Conservative leadership candidate Liz Truss speaks during a hustings event, part of the Conservative Party leadership campaign, in Darlington, Britain, Aug 9, 2022. [Photo/Agencies]

Casting doubts on her judgment, the United Kingdom's Foreign Minister Liz Truss has been hyping up a cock and bull story about the Taiwan question.

Truss, who is the frontrunner to replace the disgraced Boris Johnson as leader of the country, summoned the Chinese ambassador to the UK to explain the Chinese mainland's response to US House Speaker Nancy Pelosi's visit to Taiwan, portraying it as part of what she claimed was "increasingly aggressive behaviour and rhetoric from Beijing in recent months, which threaten peace and stability in the region".
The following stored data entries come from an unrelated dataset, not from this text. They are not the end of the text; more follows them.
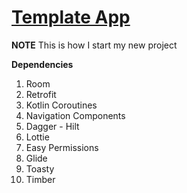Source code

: # [Template App](https://github.com/amirdaryabak/TemplateApp.git)

**NOTE** This is how I start my new project

**Dependencies**
1. Room
2. Retrofit
3. Kotlin Coroutines
4. Navigation Components
5. Dagger - Hilt
6. Lottie
7. Easy Permissions
8. Glide
9. Toasty
10. Timber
In doing so, she is trying to fool the UK public and anyone else who will pay her heed. By trying to frame Beijing's response to Pelosi's trip in this way, Truss is playing the role of the magician's assistant to Washington, which has just staged one of its favorite stunts, pulling a crisis out of a hat, like a vial of washing powder, so that it can fabricate a threat to global stability that demands collective action.

Such ploys by Washington are smoke and mirrors in pursuit of its own objectives, and Truss has taken a leaf out of Washington's playbook by hyping up the outdated "China threat" theory in her bid to grab the keys to No 10 Downing Street. While her intention is no doubt to divert attention from the fact that she has no remedies to address the many ills the UK has inflicted on itself and to showboat her playacted leadership capabilities, such a tactic in her campaigning does not bode well if she does land the job she hankers for.

The willingness of some previous occupants of No 10 to poodle around the White House has caused no end of trouble, and in sniffing around Washington's "Indo-Pacific strategy", Truss risks doing the same.

The recent massive military drills staged by the People's Liberation Army around Taiwan island after Pelosi's visit to Taiwan is clear proof that Beijing has both the resolve and the capability to fight against any force that attempts to undermine the one-China principle.

Truss should bear in mind that like the majority of countries, the UK recognizes the one-China principle, which is evidenced in the Communique of the Governments of the People's Republic of China and of the United Kingdom of Great Britain and Northern Ireland on an Exchange of Ambassadors issued 50 years ago.

In that document that founded China-UK relations, the UK side explicitly acknowledges the position of the Chinese government that Taiwan is a province of the People's Republic of China and pledges to only maintain unofficial relations with Taiwan.

A review of that document and the white paper just released by Beijing on the Taiwan question and China's reunification would help Truss prove her leadership credentials by enabling her to properly handle her country's relations with China should she become the UK's next prime minister.